3 Months In: The Model Converged — Here's What the Data Actually Shows

Published: 4/2/2026

Author: Oleksandr Honchar

Reading Time: 8 min

Back in January, I published our 16-day honest report. At the time, we were 63.8% accurate against a 66.2% backtest — a gap I attributed to small-sample noise and the expected friction between historical training data and real-world conditions. Since then, we made one meaningful model adjustment and accumulated 587 live predictions on the updated version. The calibration picture has changed — and not in the direction you'd expect.

The Headline Number

Here's where we stand on the current model version:

Backtest67.25% accuracy

Live (3 months)67.5% accuracy

Variance Gap+0.25 pp

A note on the numbers: all figures here reflect only the current model version. The original model ran earlier in the season; mixing both would obscure rather than illuminate performance. These 587 predictions are a clean read on what the current system actually does.

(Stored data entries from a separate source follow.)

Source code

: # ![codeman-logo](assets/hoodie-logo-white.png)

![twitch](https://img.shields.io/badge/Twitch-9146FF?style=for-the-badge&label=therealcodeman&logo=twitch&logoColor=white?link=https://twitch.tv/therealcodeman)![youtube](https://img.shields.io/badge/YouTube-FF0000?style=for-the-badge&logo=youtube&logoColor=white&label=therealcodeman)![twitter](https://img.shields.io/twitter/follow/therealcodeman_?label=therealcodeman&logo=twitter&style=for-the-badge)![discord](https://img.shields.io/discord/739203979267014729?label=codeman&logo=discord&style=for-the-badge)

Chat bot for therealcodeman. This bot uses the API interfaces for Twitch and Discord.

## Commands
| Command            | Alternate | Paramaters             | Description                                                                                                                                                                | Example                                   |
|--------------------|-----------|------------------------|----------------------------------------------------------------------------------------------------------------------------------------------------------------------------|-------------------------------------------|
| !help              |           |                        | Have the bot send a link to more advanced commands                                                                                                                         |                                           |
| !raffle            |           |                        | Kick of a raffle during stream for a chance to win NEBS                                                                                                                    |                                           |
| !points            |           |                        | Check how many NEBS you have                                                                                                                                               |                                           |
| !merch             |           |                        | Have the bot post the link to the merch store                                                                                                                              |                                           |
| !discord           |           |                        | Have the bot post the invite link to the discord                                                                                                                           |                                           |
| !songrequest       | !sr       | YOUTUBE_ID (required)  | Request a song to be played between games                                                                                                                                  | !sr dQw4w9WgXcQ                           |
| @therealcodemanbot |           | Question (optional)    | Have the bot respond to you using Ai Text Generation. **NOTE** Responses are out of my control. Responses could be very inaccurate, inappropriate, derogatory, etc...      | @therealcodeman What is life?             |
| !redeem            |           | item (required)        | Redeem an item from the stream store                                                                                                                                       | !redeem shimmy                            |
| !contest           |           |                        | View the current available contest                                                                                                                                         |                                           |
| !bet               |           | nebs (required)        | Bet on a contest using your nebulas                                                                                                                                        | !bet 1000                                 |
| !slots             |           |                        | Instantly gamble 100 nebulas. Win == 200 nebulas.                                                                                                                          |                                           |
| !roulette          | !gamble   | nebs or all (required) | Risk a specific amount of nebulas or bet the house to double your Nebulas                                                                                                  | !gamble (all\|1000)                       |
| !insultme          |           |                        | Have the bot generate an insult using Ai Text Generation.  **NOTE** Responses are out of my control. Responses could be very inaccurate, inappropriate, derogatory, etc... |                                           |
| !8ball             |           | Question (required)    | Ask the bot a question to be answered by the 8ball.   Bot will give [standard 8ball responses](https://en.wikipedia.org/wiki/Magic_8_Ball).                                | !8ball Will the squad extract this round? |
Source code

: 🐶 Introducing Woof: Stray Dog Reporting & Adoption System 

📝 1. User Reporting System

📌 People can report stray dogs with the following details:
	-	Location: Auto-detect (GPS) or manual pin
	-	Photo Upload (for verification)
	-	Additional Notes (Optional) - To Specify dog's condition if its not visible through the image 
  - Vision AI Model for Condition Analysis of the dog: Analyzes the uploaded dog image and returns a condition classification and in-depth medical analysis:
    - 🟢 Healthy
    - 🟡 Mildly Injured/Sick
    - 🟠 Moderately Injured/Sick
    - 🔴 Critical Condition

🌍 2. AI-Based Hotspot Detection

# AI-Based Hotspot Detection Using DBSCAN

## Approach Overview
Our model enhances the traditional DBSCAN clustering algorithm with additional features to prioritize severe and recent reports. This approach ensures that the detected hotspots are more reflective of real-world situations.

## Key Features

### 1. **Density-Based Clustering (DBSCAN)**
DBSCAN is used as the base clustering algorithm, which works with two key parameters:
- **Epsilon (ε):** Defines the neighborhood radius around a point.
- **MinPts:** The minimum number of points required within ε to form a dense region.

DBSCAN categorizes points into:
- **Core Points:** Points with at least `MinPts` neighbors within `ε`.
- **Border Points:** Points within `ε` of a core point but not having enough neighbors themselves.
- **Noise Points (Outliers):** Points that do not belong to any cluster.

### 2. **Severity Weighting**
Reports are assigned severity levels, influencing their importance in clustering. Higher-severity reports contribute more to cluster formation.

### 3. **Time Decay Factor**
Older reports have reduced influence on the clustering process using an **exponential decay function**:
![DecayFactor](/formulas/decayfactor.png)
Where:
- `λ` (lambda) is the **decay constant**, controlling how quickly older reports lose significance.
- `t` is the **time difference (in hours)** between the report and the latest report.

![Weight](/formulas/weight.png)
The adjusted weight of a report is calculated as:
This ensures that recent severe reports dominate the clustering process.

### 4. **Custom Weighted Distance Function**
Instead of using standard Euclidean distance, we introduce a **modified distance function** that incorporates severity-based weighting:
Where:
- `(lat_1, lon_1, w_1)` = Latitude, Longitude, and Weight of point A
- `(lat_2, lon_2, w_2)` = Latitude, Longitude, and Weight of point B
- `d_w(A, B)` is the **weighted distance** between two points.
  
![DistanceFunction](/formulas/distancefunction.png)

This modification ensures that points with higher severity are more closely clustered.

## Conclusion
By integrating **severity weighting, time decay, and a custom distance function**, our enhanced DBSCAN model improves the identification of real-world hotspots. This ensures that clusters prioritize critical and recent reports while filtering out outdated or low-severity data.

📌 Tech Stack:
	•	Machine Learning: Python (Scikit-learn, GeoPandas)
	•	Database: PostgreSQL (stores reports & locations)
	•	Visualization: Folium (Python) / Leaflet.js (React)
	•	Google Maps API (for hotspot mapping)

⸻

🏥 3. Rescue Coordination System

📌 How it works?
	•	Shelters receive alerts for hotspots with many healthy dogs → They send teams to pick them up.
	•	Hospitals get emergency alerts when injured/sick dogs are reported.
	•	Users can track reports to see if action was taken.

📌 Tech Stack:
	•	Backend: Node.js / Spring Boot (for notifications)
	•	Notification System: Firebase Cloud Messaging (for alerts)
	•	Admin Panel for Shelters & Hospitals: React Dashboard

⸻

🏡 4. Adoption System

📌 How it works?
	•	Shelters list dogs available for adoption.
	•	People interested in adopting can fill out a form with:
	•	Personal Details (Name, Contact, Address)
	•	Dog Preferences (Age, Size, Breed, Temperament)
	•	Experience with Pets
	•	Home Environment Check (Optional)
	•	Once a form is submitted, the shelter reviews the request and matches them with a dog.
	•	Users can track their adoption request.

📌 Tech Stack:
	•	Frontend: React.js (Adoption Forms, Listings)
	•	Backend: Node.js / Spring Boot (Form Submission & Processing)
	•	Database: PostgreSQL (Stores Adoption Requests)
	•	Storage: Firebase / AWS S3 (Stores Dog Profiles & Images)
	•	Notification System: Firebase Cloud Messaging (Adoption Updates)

Live accuracy exceeding the backtest by 0.25 points is unusual — models almost always give some ground when moving from historical data to real-time conditions. It's a small margin, well within statistical noise, but the direction matters. The model isn't degrading. It's holding.

We didn't diverge. We improved.

The Calibration Picture Has Changed - Again

After applying Platt scaling, the calibration profile tightened significantly — but also became more honest about where the model still struggles.

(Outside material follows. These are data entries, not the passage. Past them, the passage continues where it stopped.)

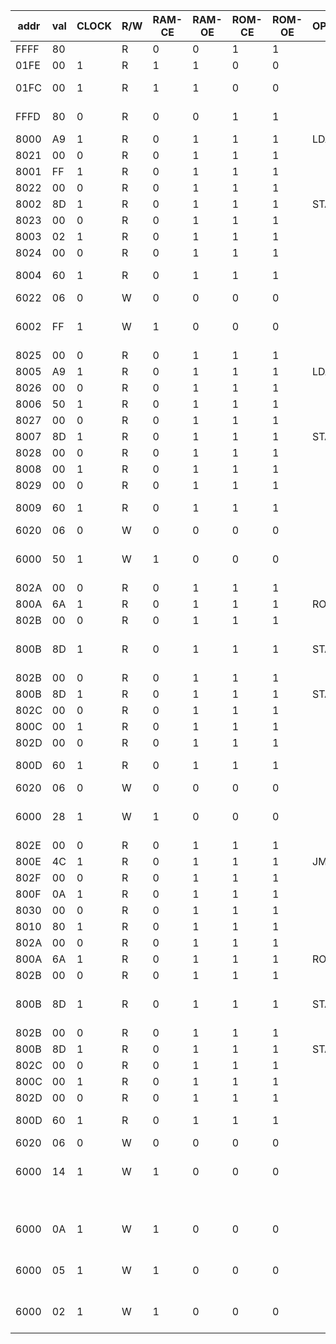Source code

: | addr | val | CLOCK | R/W | RAM-CE | RAM-OE | ROM-CE | ROM-OE | OPCODE | Remarks              |
|------|-----|-------|-----|--------|--------|--------|--------|--------|----------------------|
| FFFF | 80  |       | R   | 0      | 0      | 1      | 1      |        | halted               |
| 01FE | 00  | 1     | R   | 1      | 1      | 0      | 0      |        |                      |
| 01FC | 00  | 1     | R   | 1      | 1      | 0      | 0      |        | should be FFFC?      |
| FFFD | 80  | 0     | R   | 0      | 0      | 1      | 1      |        | addr = 80 + 00       |
| 8000 | A9  | 1     | R   | 0      | 1      | 1      | 1      | LDA#   |                      |
| 8021 | 00  | 0     | R   | 0      | 1      | 1      | 1      |        |                      |
| 8001 | FF  | 1     | R   | 0      | 1      | 1      | 1      |        | $FF                  |
| 8022 | 00  | 0     | R   | 0      | 1      | 1      | 1      |        |                      |
| 8002 | 8D  | 1     | R   | 0      | 1      | 1      | 1      | STAa   |                      |
| 8023 | 00  | 0     | R   | 0      | 1      | 1      | 1      |        |                      |
| 8003 | 02  | 1     | R   | 0      | 1      | 1      | 1      |        |                      |
| 8024 | 00  | 0     | R   | 0      | 1      | 1      | 1      |        |                      |
| 8004 | 60  | 1     | R   | 0      | 1      | 1      | 1      |        | addr = 60 + 02       |
| 6022 | 06  | 0     | W   | 0      | 0      | 0      | 0      |        |                      |
| 6002 | FF  | 1     | W   | 1      | 0      | 0      | 0      |        | stores $FF in $6002  |
| 8025 | 00  | 0     | R   | 0      | 1      | 1      | 1      |        |                      |
| 8005 | A9  | 1     | R   | 0      | 1      | 1      | 1      | LDA#   |                      |
| 8026 | 00  | 0     | R   | 0      | 1      | 1      | 1      |        |                      |
| 8006 | 50  | 1     | R   | 0      | 1      | 1      | 1      |        | $50                  |
| 8027 | 00  | 0     | R   | 0      | 1      | 1      | 1      |        |                      |
| 8007 | 8D  | 1     | R   | 0      | 1      | 1      | 1      | STAa   |                      |
| 8028 | 00  | 0     | R   | 0      | 1      | 1      | 1      |        |                      |
| 8008 | 00  | 1     | R   | 0      | 1      | 1      | 1      |        |                      |
| 8029 | 00  | 0     | R   | 0      | 1      | 1      | 1      |        |                      |
| 8009 | 60  | 1     | R   | 0      | 1      | 1      | 1      |        | addr = 60 + 00       |
| 6020 | 06  | 0     | W   | 0      | 0      | 0      | 0      |        |                      |
| 6000 | 50  | 1     | W   | 1      | 0      | 0      | 0      |        | stores $50 in $6000  |
| 802A | 00  | 0     | R   | 0      | 1      | 1      | 1      |        |                      |
| 800A | 6A  | 1     | R   | 0      | 1      | 1      | 1      | RORa   |                      |
| 802B | 00  | 0     | R   | 0      | 1      | 1      | 1      |        |                      |
| 800B | 8D  | 1     | R   | 0      | 1      | 1      | 1      | STAa   | still busy with ROR? |
| 802B | 00  | 0     | R   | 0      | 1      | 1      | 1      |        |                      |
| 800B | 8D  | 1     | R   | 0      | 1      | 1      | 1      | STAa   | repeated?            |
| 802C | 00  | 0     | R   | 0      | 1      | 1      | 1      |        |                      |
| 800C | 00  | 1     | R   | 0      | 1      | 1      | 1      |        |                      |
| 802D | 00  | 0     | R   | 0      | 1      | 1      | 1      |        |                      |
| 800D | 60  | 1     | R   | 0      | 1      | 1      | 1      |        | addr = 60 + 00       |
| 6020 | 06  | 0     | W   | 0      | 0      | 0      | 0      |        |                      |
| 6000 | 28  | 1     | W   | 1      | 0      | 0      | 0      |        | stores $28 in $6000  |
| 802E | 00  | 0     | R   | 0      | 1      | 1      | 1      |        |                      |
| 800E | 4C  | 1     | R   | 0      | 1      | 1      | 1      | JMPa   |                      |
| 802F | 00  | 0     | R   | 0      | 1      | 1      | 1      |        |                      |
| 800F | 0A  | 1     | R   | 0      | 1      | 1      | 1      |        |                      |
| 8030 | 00  | 0     | R   | 0      | 1      | 1      | 1      |        |                      |
| 8010 | 80  | 1     | R   | 0      | 1      | 1      | 1      |        | $80 + 0A             |
| 802A | 00  | 0     | R   | 0      | 1      | 1      | 1      |        |                      |
| 800A | 6A  | 1     | R   | 0      | 1      | 1      | 1      | RORa   |                      |
| 802B | 00  | 0     | R   | 0      | 1      | 1      | 1      |        |                      |
| 800B | 8D  | 1     | R   | 0      | 1      | 1      | 1      | STAa   | still busy with ROR? |
| 802B | 00  | 0     | R   | 0      | 1      | 1      | 1      |        |                      |
| 800B | 8D  | 1     | R   | 0      | 1      | 1      | 1      | STAa   | repeated?            |
| 802C | 00  | 0     | R   | 0      | 1      | 1      | 1      |        |                      |
| 800C | 00  | 1     | R   | 0      | 1      | 1      | 1      |        |                      |
| 802D | 00  | 0     | R   | 0      | 1      | 1      | 1      |        |                      |
| 800D | 60  | 1     | R   | 0      | 1      | 1      | 1      |        | addr = 60 + 00       |
| 6020 | 06  | 0     | W   | 0      | 0      | 0      | 0      |        |                      |
| 6000 | 14  | 1     | W   | 1      | 0      | 0      | 0      |        | stores $14 in $6000  |
|      |     |       |     |        |        |        |        |        | ...                  |
| 6000 | 0A  | 1     | W   | 1      | 0      | 0      | 0      |        | stores $0A in $6000  |
| 6000 | 05  | 1     | W   | 1      | 0      | 0      | 0      |        | stores $05 in $6000  |
| 6000 | 02  | 1     | W   | 1      | 0      | 0      | 0      |        | stores $02 in $6000  |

Confidence Tier	Predictions	Correct	Actual %	Model Said	Gap
High (74%+)	172	146	84.9%	78.9%	−6.0 pp
Medium (66-74)	96	69	71.9%	70.1%	−1.8 pp
Low (55-66%)	213	134	62.9%	60.2%	−2.7 pp
Very Low (<55%)	106	47	44.3%	52.4%	+8.1 pp

Three tiers show the model being underconfident — actual outcomes are consistently better than predicted probabilities. One tier (Very Low Certainty) shows overconfidence, where the model assigns ~52% probability but games resolve at 44%.

What This Means in Practice

High Certainty Tier: Strong Signal, Still Conservative

At nearly 85% realized accuracy, the model’s highest-confidence predictions remain its strongest asset. The −6pp gap shows consistent underconfidence — the model is still slightly “holding back” on its best edges.

Medium & Low Certainty Tiers: Calibration Success

This is where Platt scaling did its job.

Both tiers are now within ~2pp of perfect calibration — exactly what you want from a probabilistic model. These predictions are now trustworthy in a literal sense: when the model says 70%, it means ~70%.

Very Low Certainty: The Only Real Problem Left

This is now clearly isolated.

When the model outputs sub-55% probabilities, outcomes land at 44%, not 52%. That’s not noise — that’s structural overconfidence in marginal edges.

Importantly, this is no longer a system-wide issue. It’s concentrated in a single tier — which makes it fixable.

Why Calibration Matters More Than Raw Accuracy

Most prediction platforms show you one number. We show you many more — and you can explore the full reliability diagram, ROC curve and confidence breakdown live on our Calibration Dashboard. The distribution of where your accuracy lives changes everything about how you should act on predictions.

Consider two hypothetical services, both at 67% overall accuracy:

Service A: Accuracy is uniformly distributed

Every confidence tier lands close to its predicted probability. When they say 70%, games win roughly 70% of the time.

Service B: 90% accurate on easy favorites, 45% on everything else

They count all of it the same way. The headline number looks similar, but the underlying signal is worthless for any real decision.

Raw accuracy is a vanity metric. Calibration is what tells you whether you can actually act on the numbers.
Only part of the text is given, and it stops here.